ジョンの力強い声が広場を包み、ルプスレギナの透き通る歌声が空中で煌めく光と絡み合う。

 

子供たちは歌に合わせてジャンプし、ゴブリンやオーガもその場で踊り出す。

村人たちは手拍子を合わせ、ランタンの光と音楽が一体となり、幻想的な空間を作り上げた。

 

「ほら、ジル、見ろよ。みんな楽しんでるぜ!」

ジョンが笑顔で言うと、ジルクニフは微かに頷き、わずかに口元が緩む。

「……ふむ。帝としても、人としても、これほどの調和を見るのは稀有な経験である」

 

(“稀有な経験”。上等じゃん。忘れんなよ、その言葉)

 

夜空には魔法の光が音符となって舞い、風に揺れる木々や広場全体を彩る。

異種族と王族たちが、言葉や種族の壁を越え、共に歌い、笑い、踊る。

 

音楽は最高潮に達し、ジョンとルプスレギナの歌声が最後のフレーズに向かって力強く伸びていく。

キーボードの光が空中で大きな音符となり、ギターとベース、ドラムが力強く地面を揺らす。

 

ジョンはマイクを片手に高く掲げ、ルプスレギナと肩を並べて一気に駆け上がる。

「さあ、皆!最後まで楽しもうぜ!」

ルプスレギナも笑顔で応え、両手を大きく広げる。

 

そして二人は同時にジャンプし、空中で決めポーズを取る。

村人たちも子供たちも、ゴブリンやオーガ、アンデッドたちも目を見開き、思わず歓声を上げる。

 

各国の王族たちも驚きの表情を隠せない。

ザナックは口元に微笑を浮かべ、ドラウディロンは目を見開きつつも小さく拍手を始める。
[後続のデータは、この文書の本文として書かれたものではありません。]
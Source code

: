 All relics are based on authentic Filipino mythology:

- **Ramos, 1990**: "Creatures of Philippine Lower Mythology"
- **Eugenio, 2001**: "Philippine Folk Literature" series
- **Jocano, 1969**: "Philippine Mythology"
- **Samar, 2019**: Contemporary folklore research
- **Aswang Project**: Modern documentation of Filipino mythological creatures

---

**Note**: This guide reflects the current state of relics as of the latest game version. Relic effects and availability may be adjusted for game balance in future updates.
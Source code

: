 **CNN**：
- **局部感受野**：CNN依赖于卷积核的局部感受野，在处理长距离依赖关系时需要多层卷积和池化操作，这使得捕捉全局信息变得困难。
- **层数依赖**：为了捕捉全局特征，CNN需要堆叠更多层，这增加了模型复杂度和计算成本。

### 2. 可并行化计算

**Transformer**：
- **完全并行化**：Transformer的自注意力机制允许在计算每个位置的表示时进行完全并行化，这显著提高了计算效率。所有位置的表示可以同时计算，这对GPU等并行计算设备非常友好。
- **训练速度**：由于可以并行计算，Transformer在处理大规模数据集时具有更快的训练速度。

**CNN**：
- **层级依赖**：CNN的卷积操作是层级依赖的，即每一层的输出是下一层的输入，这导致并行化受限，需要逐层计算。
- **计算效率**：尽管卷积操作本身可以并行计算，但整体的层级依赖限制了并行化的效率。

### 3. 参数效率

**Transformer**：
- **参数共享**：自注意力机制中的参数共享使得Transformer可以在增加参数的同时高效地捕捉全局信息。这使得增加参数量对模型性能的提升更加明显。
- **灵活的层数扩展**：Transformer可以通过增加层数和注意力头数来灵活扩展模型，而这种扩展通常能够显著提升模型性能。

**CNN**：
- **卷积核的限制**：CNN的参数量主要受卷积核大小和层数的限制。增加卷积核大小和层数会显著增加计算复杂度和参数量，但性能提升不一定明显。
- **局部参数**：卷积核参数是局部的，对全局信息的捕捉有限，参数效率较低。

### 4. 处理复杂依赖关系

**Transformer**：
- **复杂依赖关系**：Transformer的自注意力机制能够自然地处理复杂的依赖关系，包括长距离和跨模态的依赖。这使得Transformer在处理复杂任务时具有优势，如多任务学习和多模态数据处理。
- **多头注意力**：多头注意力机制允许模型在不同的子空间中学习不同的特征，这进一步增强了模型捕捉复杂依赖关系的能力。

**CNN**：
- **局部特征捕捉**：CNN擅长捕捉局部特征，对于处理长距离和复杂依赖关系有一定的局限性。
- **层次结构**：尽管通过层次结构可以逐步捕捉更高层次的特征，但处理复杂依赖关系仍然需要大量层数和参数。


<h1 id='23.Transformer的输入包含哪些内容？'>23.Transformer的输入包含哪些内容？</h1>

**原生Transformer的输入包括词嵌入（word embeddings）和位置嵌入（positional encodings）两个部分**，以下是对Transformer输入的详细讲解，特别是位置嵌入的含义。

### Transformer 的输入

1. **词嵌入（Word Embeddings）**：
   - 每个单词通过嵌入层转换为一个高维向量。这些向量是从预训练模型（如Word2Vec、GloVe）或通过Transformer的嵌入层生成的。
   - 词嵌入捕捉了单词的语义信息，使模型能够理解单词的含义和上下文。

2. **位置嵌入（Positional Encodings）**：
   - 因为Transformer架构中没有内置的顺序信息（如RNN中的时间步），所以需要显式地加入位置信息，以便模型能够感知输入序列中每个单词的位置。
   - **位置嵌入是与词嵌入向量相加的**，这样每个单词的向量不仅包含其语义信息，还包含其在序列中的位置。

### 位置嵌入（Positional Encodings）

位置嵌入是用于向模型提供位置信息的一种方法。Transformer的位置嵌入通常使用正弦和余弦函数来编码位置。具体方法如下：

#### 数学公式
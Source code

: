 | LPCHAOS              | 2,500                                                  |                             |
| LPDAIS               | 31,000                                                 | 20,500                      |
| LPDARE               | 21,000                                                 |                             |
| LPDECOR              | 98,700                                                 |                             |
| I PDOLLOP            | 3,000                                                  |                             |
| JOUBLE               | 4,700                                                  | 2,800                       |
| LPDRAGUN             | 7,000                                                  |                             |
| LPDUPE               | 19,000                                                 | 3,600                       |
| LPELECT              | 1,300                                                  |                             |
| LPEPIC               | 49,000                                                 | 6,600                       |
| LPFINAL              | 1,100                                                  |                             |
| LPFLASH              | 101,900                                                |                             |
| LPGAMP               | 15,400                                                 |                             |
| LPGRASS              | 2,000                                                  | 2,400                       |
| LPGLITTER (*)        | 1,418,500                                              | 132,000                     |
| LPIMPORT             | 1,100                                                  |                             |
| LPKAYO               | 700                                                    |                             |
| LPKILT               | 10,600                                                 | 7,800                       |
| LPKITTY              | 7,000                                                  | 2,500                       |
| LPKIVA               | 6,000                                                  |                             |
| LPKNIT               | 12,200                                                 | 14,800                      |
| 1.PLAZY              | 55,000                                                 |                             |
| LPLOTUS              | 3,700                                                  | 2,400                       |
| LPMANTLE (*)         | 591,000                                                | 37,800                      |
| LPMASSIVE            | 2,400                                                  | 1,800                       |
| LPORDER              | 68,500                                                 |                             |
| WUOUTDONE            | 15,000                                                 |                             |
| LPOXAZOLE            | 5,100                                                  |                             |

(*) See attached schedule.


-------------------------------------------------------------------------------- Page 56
ネイアですら、手を叩きながらその迫力に感嘆の声を漏らす。

 

(――決まったね。悔しいけど、完璧。……駄犬、やるじゃん)

 

ランタンの光と魔法の音符が空を彩り、広場全体が熱狂と祝福に包まれる。

ジョンとルプスレギナの歌声が最後の一音を放つと、場内には一瞬の静寂の後、盛大な拍手と歓声が巻き起こった。

 

ジルクニフは少し離れた場所からその光景を静かに見つめる。

「……ふむ。これほどまでに、人々を一つにする力が音楽にあるとは……帝としても、人としても、実に感銘深い」

 

ジョンは満足げに肩をすくめ、ルプスレギナと笑顔を交わす。

「ほらな、ルプー。みんな喜んでるだろ?」

ルプスレギナもにっこり微笑む。

「ええ、最高っすね!」

 

夜風に乗って、笑い声と歌声が広場から村全体に響き渡る。

この夜、カルネ・ダーシュ村は異種族も王族も国境も種族の垣根も超えた、奇跡のような一体感に包まれていた。

 

(……いい夜だ。あーしの国の“匂い”が、少し戻ってきた気がする。